**What the task asks**
Reproduce precisely the lines of the listing below, starting with the line that contains "[Install]: #install" and stopping after the line that contains "[List of non-systemd"; include nothing else.

************

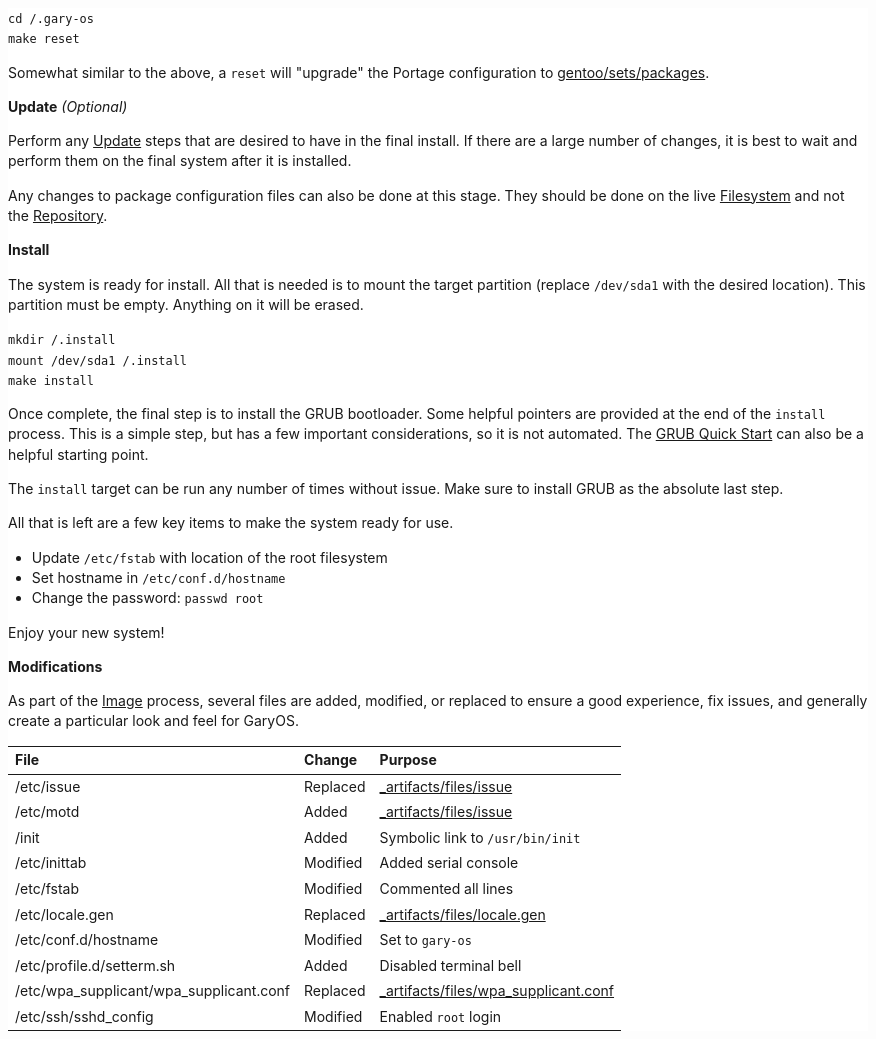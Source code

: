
   ```
  cd /.gary-os
  make reset
  ```

Somewhat similar to the above, a `reset` will "upgrade" the Portage
configuration to [gentoo/sets/packages].

**Update** *(Optional)*

Perform any [Update] steps that are desired to have in the final install.  If
there are a large number of changes, it is best to wait and perform them on the
final system after it is installed.

Any changes to package configuration files can also be done at this stage.  They
should be done on the live [Filesystem] and not the [Repository].

**Install**

The system is ready for install.  All that is needed is to mount the target
partition (replace `/dev/sda1` with the desired location).  This partition must
be empty.  Anything on it will be erased.

  ```
  mkdir /.install
  mount /dev/sda1 /.install
  make install
  ```

Once complete, the final step is to install the GRUB bootloader.  Some helpful
pointers are provided at the end of the `install` process.  This is a simple
step, but has a few important considerations, so it is not automated.  The [GRUB
Quick Start] can also be a helpful starting point.

The `install` target can be run any number of times without issue.  Make sure to
install GRUB as the absolute last step.

All that is left are a few key items to make the system ready for use.

  * Update `/etc/fstab` with location of the root filesystem
  * Set hostname in `/etc/conf.d/hostname`
  * Change the password: `passwd root`

Enjoy your new system!

**Modifications**

As part of the [Image] process, several files are added, modified, or replaced
to ensure a good experience, fix issues, and generally create a particular look
and feel for GaryOS.

  | File                      | Change   | Purpose
  |:---                       |:---      |:---
  | /etc/issue                | Replaced | [_artifacts/files/issue]
  | /etc/motd                 | Added    | [_artifacts/files/issue]
  | /init                     | Added    | Symbolic link to `/usr/bin/init`
  | /etc/inittab              | Modified | Added serial console
  | /etc/fstab                | Modified | Commented all lines
  | /etc/locale.gen           | Replaced | [_artifacts/files/locale.gen]
  | /etc/conf.d/hostname      | Modified | Set to `gary-os`
  | /etc/profile.d/setterm.sh | Added    | Disabled terminal bell
  | /etc/wpa_supplicant/wpa_supplicant.conf | Replaced | [_artifacts/files/wpa_supplicant.conf]
  | /etc/ssh/sshd_config      | Modified | Enabled `root` login

[GaryOS]: http://www.garybgenett.net/projects/gary-os
[Gary B. Genett]: http://www.garybgenett.net
[gary-os@garybgenett.net]: mailto:gary-os@garybgenett.net?subject=GaryOS%20Submission&body=Thank%20you%20for%20sending%20a%20message%21
[Documentation]: #documentation
[Overview]: #overview
[Quick Start]: #quick-start
[Requirements]: #requirements
[Support]: #support
[Booting]: #booting
[Linux]: #linux
[Windows]: #windows
[GRUB]: #grub
[EFI]: #efi
[PXE]: #pxe
[Virtual]: #virtual
  [VirtualBox]: https://www.virtualbox.org
[Running]: #running
[Networking]: #networking
  [Gentoo Networking]: https://wiki.gentoo.org/wiki/Handbook:AMD64/Installation/Networking
  [dhcpcd]: https://roy.marples.name/projects/dhcpcd
  [iproute2]: https://wiki.linuxfoundation.org/networking/iproute2
  [wpa_supplicant]: https://w1.fi/wpa_supplicant
[GUI]: #gui
  [Openbox]: http://openbox.org
  [Firefox]: https://www.mozilla.org/firefox
[Update]: #update
[Filesystem]: #filesystem
[Building]: #building
[Compile]: #compile
  [stage3]: https://wiki.gentoo.org/wiki/Stage_tarball
  [GRUB Quick Start]: https://wiki.gentoo.org/wiki/GRUB2_Quick_Start
[Manage]: #manage
[Image]: #image
[Install]: #install
  [Gentoo Installation Guide]: https://wiki.gentoo.org/wiki/Handbook:AMD64/Full/Installation
  [OpenRC]: https://wiki.gentoo.org/wiki/OpenRC
  [gpm]: https://www.nico.schottelius.org/software/gpm
[Information]: #information
[Goals]: #goals
[Design]: #design
  [XZ compression]: https://tukaani.org/xz
[Builder]: #builder
[Loader]: #loader
[Project]: #project
[References]: #references
  [steady stream of downloads]: https://sourceforge.net/projects/gary-os/files/stats/timeline?dates=2014-02-28+to+2038-01-19
  [Gentoo ecosystem]: https://github.com/gentoo/gentoo-ecosystem
  [List of non-systemd distributions]: https://sysdfree.wordpress.com/2019/03/09/135
  [Softpedia review of v3.0]: https://linux.softpedia.com/get/Linux-Distributions/GaryOS-103629.shtml
  [Wikipedia Gentoo derived distributions]: https://en.wikipedia.org/wiki/Gentoo_Linux#Derived_distributions
  [DistroWatch]: https://distrowatch.com/table.php?distribution=funtoo
  [Gentoo pamphlet]: https://download.sumptuouscapital.com/gentoo/fosdem2018/gentoo-fosdem2018-flyer.pdf
  [Random blog mention]: https://josesfreelinux.blogspot.com/2015/03
[Contributing]: #contributing
  [Social Protection & Human Rights Equality and Non-discrimination]: https://socialprotection-humanrights.org/framework/principles/equality-and-non-discrimination
  [Contributor Covenant Code of Conduct]: https://contributor-covenant.org/version/1/4/code-of-conduct.html
[Licensing]: #licensing
  [GNU GPL v3.0]: https://www.gnu.org/licenses/gpl-3.0.html
  [BSD-style license]: http://opensource.org/licenses/BSD-3-Clause
  [BSD]: https://en.wikipedia.org/wiki/Berkeley_Software_Distribution
[Details]: #details
[Versioning]: #versioning
  [Semantic Versioning]: https://semver.org
[Repository]: #repository
  [README.md]: https://github.com/garybgenett/gary-os/blob/master/README.md
  [LICENSE.md]: https://github.com/garybgenett/gary-os/blob/master/LICENSE.md
  [Makefile]: https://github.com/garybgenett/gary-os/blob/master/Makefile
  [packages.txt]: https://github.com/garybgenett/gary-os/blob/master/packages.txt
  [packages.rootfs.txt]: https://github.com/garybgenett/gary-os/blob/master/packages.rootfs.txt
  [_commit]: https://github.com/garybgenett/gary-os/blob/master/_commit
  [grub/]: https://github.com/garybgenett/gary-os/blob/master/grub
  [grub/grub.menu.gary-os.cfg]: https://github.com/garybgenett/gary-os/blob/master/grub/grub.menu.gary-os.cfg
  [linux/]: https://github.com/garybgenett/gary-os/blob/master/linux
  [gentoo/]: https://github.com/garybgenett/gary-os/blob/master/gentoo
  [gentoo/overlay/]: https://github.com/garybgenett/gary-os/blob/master/gentoo/overlay
  [scripts/]: https://github.com/garybgenett/gary-os/blob/master/scripts
  [_artifacts/files/]: https://github.com/garybgenett/gary-os/blob/master/_artifacts/files
  [_artifacts/patches/]: https://github.com/garybgenett/gary-os/blob/master/_artifacts/patches
  [_artifacts/images/]: https://github.com/garybgenett/gary-os/blob/master/_artifacts/images
  [_artifacts/archive/]: https://github.com/garybgenett/gary-os/blob/master/_artifacts/archive
  [.bashrc]: https://github.com/garybgenett/gary-os/blob/master/.bashrc
  [scripts/grub.sh]: https://github.com/garybgenett/gary-os/blob/master/scripts/grub.sh
  [linux/_config]: https://github.com/garybgenett/gary-os/blob/master/linux/_config
  [gentoo/_system]: https://github.com/garybgenett/gary-os/blob/master/gentoo/_system
  [gentoo/_release]: https://github.com/garybgenett/gary-os/blob/master/gentoo/_release
  [gentoo/_funtoo]: https://github.com/garybgenett/gary-os/blob/master/gentoo/_funtoo
  [gentoo.config]: https://github.com/garybgenett/gary-os/blob/master/gentoo.config
  [gentoo/.emergent]: https://github.com/garybgenett/gary-os/blob/master/gentoo/.emergent
  [gentoo/savedconfig/x11-wm/dwm]: https://github.com/garybgenett/gary-os/blob/master/gentoo/savedconfig/x11-wm
  [gentoo/sets/gary-os]: https://github.com/garybgenett/gary-os/blob/master/gentoo/sets/gary-os
  [gentoo/sets/_gary-os]: https://github.com/garybgenett/gary-os/blob/master/gentoo/sets/_gary-os
  [gentoo/sets/packages]: https://github.com/garybgenett/gary-os/blob/master/gentoo/sets/packages
  [.vimrc]: https://github.com/garybgenett/gary-os/blob/master/.vimrc
  [gkrellaclock]: http://gkrellm.srcbox.net
  [xclock_size_hack.patch]: https://github.com/garybgenett/gary-os/blob/master/gentoo/overlay/x11-plugins/gkrellaclock/files-patches/xclock_size_hack.patch
  [gentoo/make.conf]: https://github.com/garybgenett/gary-os/blob/master/gentoo/make.conf
  [gentoo/package.use]: https://github.com/garybgenett/gary-os/blob/master/gentoo/package.use
  [gentoo/sets/]: https://github.com/garybgenett/gary-os/blob/master/gentoo/sets
  [_artifacts/files/initrc]: https://github.com/garybgenett/gary-os/blob/master/_artifacts/files/initrc
  [_artifacts/files/issue]: https://github.com/garybgenett/gary-os/blob/master/_artifacts/files/issue
  [_artifacts/files/locale.gen]: https://github.com/garybgenett/gary-os/blob/master/_artifacts/files/locale.gen
  [_artifacts/files/wpa_supplicant.conf]: https://github.com/garybgenett/gary-os/blob/master/_artifacts/files/wpa_supplicant.conf
  [ego_commit_hack.patch]: https://github.com/garybgenett/gary-os/blob/master/gentoo/overlay/app-admin/ego/files-patches/add-commit-option-to-ego-sync.2.7.4-r1.patch
[Tools]: #tools
  [FSF]: https://www.fsf.org
  [GNU]: https://www.gnu.org
  [Linux Foundation]: https://linuxfoundation.org
  [Linux Kernel]: https://kernel.org
  [GNU/Linux]: https://gnu.org/gnu/linux-and-gnu.html
  [Gentoo]: https://www.gentoo.org
  [Portage]: https://wiki.gentoo.org/wiki/Portage
  [Portage Overlays]: https://wiki.gentoo.org/wiki/Project:Overlays
  [Linux initramfs]: https://kernel.org/doc/Documentation/filesystems/ramfs-rootfs-initramfs.txt
  [Squashfs]: https://www.kernel.org/doc/html/latest/filesystems/squashfs.html
  [Overlay]: https://www.kernel.org/doc/html/latest/filesystems/overlayfs.html
  [Busybox]: https://busybox.net
  [Coreutils]: https://www.gnu.org/software/coreutils/coreutils.html
  [GNU GRUB]: https://gnu.org/software/grub
  [GNU Make]: https://www.gnu.org/software/make
  [QEMU]: https://www.qemu.org
  [Gentoo Kernel]: https://wiki.gentoo.org/wiki/Kernel
  [Grml]: https://grml.org
  [SystemRescue]: http://www.system-rescue.org
  [SourceForge]: https://sourceforge.net
  [GitHub]: https://github.com
  [Git]: https://git-scm.com
[Ecosystem]: #ecosystem
  [tomsrtbt]: http://www.toms.net/rb
  [tomsrtbt FAQ]: http://www.toms.net/rb/tomsrtbt.FAQ
  [KNOPPIX]: https://knopper.net/knoppix
  [Debian Live]: https://debian.org/devel/debian-live
  [Metro]: https://funtoo.org/Metro_Quick_Start_Tutorial
  [Buildroot]: https://buildroot.org
  [BusyBox]: https://busybox.net
  [StaticPerl]: http://software.schmorp.de/pkg/App-Staticperl.html
  [GoboLinux]: https://gobolinux.org
  [Bash]: https://www.gnu.org/software/bash
  [Vim]: https://www.vim.org
  [Rsync]: https://rsync.samba.org
  [OpenSSH]: https://www.openssh.com
  [X.Org]: https://x.org
  [Suckless]: https://suckless.org
  [dwm]: https://dwm.suckless.org
  [rxvt-unicode]: http://software.schmorp.de/pkg/rxvt-unicode.html
  [Links]: http://links.twibright.com
  [Rufus]: https://rufus.ie
  [Grip]: https://github.com/joeyespo/grip
[Release]: #release
[Process]: #process
[Checklist]: #checklist
[Publish]: #publish
[Versions]: #versions
[License]: https://github.com/garybgenett/gary-os/blob/master/LICENSE.md
[Downloads]: https://sourceforge.net/projects/gary-os/files
[Kernel]: https://sourceforge.net/projects/gary-os/files/gary-os-v9.0-generic_64.kernel
[Rootfs]: https://sourceforge.net/projects/gary-os/files/gary-os-v9.0-generic_64.rootfs
[Boot]: https://sourceforge.net/projects/gary-os/files/gary-os-v9.0-generic_64.grub.zip
[Disk]: https://sourceforge.net/projects/gary-os/files/gary-os-v9.0-generic_64.qcow2
[(...)]: #v60-2021-09-12
[v9.0 2025-09-08]: #v90-2025-09-08
[v9.0]: #v90-2025-09-08
[v8.0 2024-05-16]: #v80-2024-05-16
[v8.0]: #v80-2024-05-16
  [Tiny]: https://sourceforge.net/projects/gary-os/files/v7.0/gary-os-v7.0-generic_64.tiny.kernel
[v7.0 2023-01-14]: #v70-2023-01-14
[v7.0]: #v70-2023-01-14
  [GPKG binary package]: https://wiki.gentoo.org/wiki/Binary_package_guide
  [grub rationale file]: https://github.com/garybgenett/gary-os/blob/master/gentoo/overlay/sys-boot/grub/.rationale
[v6.0 2021-09-12]: #v60-2021-09-12
[v6.0]: #v60-2021-09-12
  [Funtoo]: https://www.funtoo.org
  [meta-repo]: https://github.com/funtoo/meta-repo
  [Debian Kernel]: https://www.debian.org/doc/manuals/debian-handbook/sect.kernel-compilation.pl.html
[v5.0 2021-08-04]: #v50-2021-08-04
[v5.0]: #v50-2021-08-04
  [Ego]: https://funtoo.org/Package:Ego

************

**Your solution**
[Install]: #install
  [Gentoo Installation Guide]: https://wiki.gentoo.org/wiki/Handbook:AMD64/Full/Installation
  [OpenRC]: https://wiki.gentoo.org/wiki/OpenRC
  [gpm]: https://www.nico.schottelius.org/software/gpm
[Information]: #information
[Goals]: #goals
[Design]: #design
  [XZ compression]: https://tukaani.org/xz
[Builder]: #builder
[Loader]: #loader
[Project]: #project
[References]: #references
  [steady stream of downloads]: https://sourceforge.net/projects/gary-os/files/stats/timeline?dates=2014-02-28+to+2038-01-19
  [Gentoo ecosystem]: https://github.com/gentoo/gentoo-ecosystem
  [List of non-systemd distributions]: https://sysdfree.wordpress.com/2019/03/09/135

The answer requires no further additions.